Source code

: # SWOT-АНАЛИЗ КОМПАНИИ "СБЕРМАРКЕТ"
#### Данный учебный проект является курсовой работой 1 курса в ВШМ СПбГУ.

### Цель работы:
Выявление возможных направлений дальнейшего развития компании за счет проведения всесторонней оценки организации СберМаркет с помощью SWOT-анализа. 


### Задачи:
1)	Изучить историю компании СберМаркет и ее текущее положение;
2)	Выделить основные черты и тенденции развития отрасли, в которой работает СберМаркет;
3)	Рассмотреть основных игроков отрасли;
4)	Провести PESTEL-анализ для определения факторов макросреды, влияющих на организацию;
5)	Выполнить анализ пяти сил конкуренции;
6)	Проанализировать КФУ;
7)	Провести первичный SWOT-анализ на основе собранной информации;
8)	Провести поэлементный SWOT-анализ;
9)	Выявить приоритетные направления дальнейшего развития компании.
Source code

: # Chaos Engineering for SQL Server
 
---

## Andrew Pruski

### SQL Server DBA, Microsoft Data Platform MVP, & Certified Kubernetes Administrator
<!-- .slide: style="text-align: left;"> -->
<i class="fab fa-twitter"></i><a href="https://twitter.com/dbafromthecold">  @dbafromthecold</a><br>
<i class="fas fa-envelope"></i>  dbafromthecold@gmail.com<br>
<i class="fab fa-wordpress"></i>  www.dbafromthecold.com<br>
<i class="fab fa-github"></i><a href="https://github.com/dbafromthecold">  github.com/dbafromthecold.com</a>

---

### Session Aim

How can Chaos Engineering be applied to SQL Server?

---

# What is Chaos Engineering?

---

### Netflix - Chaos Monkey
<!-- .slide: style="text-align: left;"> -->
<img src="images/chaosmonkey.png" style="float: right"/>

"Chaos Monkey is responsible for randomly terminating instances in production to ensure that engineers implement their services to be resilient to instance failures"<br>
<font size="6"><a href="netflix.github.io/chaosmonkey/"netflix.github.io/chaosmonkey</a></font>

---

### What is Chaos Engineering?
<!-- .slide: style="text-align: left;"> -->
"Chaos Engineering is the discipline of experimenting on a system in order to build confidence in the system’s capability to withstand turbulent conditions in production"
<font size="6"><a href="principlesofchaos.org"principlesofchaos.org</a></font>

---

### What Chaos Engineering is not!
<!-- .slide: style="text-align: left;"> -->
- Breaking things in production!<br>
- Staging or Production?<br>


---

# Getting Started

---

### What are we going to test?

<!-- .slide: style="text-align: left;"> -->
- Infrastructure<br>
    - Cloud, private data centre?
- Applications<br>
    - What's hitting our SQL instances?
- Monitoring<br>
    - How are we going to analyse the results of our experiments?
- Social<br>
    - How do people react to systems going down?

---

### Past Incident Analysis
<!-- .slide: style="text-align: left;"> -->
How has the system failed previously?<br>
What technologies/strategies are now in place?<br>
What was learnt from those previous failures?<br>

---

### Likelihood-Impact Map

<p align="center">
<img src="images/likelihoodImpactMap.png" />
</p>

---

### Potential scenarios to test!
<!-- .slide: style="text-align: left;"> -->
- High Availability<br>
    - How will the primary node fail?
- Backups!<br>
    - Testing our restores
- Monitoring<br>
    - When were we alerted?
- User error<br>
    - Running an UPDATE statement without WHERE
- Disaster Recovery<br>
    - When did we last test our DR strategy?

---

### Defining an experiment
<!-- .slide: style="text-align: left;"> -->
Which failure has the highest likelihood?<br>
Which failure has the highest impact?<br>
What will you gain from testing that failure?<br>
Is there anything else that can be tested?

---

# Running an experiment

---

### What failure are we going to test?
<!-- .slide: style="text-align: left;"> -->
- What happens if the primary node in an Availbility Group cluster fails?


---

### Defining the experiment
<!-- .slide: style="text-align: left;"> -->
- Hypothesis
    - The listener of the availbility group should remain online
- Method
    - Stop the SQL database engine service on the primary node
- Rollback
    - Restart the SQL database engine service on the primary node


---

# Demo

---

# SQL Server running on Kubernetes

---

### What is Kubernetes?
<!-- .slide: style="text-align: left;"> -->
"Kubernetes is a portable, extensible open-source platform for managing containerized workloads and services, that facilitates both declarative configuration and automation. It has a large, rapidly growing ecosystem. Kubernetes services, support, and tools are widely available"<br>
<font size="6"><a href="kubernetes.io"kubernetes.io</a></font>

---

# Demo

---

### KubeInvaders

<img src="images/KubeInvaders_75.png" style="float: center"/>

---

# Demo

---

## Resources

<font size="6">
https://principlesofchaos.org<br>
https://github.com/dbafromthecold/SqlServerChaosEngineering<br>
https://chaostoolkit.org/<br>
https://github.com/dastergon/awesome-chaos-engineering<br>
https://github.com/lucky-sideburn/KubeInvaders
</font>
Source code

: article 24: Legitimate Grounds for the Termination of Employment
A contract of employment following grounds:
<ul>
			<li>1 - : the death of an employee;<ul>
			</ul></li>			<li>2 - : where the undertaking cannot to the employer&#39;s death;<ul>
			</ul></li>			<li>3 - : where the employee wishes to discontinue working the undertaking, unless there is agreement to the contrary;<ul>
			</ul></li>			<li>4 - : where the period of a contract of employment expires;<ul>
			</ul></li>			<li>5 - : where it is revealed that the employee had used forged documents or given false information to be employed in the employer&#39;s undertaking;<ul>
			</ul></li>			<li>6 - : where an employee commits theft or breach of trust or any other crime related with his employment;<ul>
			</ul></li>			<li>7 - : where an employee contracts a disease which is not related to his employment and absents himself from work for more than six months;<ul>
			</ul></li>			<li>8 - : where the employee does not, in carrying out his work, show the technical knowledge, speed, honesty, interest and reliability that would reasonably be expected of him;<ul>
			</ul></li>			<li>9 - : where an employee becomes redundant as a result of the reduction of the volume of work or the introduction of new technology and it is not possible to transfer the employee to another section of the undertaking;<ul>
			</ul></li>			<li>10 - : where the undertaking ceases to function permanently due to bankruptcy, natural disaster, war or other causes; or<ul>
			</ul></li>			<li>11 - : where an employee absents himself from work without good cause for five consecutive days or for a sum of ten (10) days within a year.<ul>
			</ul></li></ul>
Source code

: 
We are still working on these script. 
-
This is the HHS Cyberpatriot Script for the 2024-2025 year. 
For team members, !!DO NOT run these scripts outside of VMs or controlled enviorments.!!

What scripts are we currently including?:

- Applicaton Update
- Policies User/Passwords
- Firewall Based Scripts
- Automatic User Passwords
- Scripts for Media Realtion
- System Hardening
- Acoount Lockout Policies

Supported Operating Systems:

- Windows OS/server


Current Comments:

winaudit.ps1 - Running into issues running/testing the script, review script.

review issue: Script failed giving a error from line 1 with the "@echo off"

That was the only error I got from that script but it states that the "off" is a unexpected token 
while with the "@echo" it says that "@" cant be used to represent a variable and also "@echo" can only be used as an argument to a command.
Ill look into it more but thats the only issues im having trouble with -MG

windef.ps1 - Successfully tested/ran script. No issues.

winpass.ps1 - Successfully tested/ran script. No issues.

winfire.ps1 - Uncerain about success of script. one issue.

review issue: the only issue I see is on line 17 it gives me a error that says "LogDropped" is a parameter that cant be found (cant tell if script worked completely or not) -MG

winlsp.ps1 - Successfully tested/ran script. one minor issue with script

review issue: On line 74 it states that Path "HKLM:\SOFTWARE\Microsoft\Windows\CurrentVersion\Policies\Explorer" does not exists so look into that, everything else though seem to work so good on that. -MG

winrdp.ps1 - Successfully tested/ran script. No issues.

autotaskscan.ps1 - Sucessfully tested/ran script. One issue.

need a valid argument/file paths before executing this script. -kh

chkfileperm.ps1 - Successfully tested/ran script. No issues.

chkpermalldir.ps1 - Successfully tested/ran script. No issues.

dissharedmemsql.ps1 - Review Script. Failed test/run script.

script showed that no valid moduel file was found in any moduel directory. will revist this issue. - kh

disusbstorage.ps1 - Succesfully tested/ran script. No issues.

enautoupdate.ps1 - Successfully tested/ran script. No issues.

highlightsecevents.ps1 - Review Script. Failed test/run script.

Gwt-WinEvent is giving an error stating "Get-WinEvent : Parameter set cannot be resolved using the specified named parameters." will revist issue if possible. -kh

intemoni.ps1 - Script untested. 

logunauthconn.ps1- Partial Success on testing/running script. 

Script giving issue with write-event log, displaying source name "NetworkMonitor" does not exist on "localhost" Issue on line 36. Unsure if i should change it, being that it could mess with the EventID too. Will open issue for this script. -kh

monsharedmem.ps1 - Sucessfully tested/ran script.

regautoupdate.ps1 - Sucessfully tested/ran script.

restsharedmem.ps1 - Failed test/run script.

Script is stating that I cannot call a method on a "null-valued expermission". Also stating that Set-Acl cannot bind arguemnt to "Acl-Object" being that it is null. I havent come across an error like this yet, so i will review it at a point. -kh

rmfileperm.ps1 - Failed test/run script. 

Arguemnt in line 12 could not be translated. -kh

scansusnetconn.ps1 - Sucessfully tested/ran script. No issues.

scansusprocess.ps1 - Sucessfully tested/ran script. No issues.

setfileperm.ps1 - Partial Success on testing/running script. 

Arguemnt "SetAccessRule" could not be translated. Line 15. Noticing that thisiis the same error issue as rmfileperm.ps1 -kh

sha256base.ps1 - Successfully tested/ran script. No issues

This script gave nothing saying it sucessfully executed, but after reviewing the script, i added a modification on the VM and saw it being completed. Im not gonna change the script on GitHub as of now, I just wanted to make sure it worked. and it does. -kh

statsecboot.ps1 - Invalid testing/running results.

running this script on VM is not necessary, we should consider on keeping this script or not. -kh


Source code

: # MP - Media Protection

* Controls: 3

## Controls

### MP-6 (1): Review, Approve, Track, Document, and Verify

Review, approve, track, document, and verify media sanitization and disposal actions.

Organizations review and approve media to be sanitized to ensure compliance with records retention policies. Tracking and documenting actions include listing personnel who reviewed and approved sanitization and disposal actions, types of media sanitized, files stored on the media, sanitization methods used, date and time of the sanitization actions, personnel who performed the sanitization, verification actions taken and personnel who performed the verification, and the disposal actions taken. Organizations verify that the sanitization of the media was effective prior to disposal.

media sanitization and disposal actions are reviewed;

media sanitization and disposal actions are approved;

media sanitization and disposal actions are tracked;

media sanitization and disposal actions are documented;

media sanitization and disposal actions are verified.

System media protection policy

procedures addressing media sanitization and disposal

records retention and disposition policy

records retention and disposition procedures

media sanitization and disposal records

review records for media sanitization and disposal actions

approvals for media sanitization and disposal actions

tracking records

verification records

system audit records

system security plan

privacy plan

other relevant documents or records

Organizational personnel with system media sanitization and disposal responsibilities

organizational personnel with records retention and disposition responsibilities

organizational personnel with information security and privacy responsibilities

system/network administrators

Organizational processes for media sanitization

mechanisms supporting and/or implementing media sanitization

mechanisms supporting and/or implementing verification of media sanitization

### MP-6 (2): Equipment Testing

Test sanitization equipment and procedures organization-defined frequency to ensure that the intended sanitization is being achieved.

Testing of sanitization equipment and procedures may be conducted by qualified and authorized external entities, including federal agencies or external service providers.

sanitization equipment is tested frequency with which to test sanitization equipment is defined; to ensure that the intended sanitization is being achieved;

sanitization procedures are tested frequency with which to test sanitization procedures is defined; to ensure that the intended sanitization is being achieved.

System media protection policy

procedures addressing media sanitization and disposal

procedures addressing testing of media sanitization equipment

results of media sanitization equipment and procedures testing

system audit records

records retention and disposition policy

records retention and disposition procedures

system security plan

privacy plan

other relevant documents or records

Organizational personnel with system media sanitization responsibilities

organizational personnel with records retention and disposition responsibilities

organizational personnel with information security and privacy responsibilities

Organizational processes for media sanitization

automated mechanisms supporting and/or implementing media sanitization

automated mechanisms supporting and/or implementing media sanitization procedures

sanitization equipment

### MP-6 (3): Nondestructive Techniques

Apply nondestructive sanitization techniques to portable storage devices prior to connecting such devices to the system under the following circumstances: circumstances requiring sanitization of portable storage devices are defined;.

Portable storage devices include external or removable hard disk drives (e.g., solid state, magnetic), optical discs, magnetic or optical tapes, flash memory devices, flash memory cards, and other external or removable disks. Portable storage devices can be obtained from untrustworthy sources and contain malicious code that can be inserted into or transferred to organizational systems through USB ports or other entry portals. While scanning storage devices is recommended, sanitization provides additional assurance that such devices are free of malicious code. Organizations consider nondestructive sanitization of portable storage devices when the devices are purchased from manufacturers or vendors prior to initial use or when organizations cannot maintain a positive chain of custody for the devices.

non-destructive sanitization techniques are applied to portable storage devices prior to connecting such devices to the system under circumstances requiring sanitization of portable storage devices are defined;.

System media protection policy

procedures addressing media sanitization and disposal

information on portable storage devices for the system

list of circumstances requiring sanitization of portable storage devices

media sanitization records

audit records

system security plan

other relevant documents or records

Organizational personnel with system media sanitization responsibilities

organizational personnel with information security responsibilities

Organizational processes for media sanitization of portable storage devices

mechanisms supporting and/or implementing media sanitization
..............................
Assignment: Give back the records above exactly, limited to the lines between the one holding "Termination of Employment" and the one holding "the employer&#39;s death;<ul>", inclusive.

Completed task:
: article 24: Legitimate Grounds for the Termination of Employment
A contract of employment following grounds:
<ul>
			<li>1 - : the death of an employee;<ul>
			</ul></li>			<li>2 - : where the undertaking cannot to the employer&#39;s death;<ul>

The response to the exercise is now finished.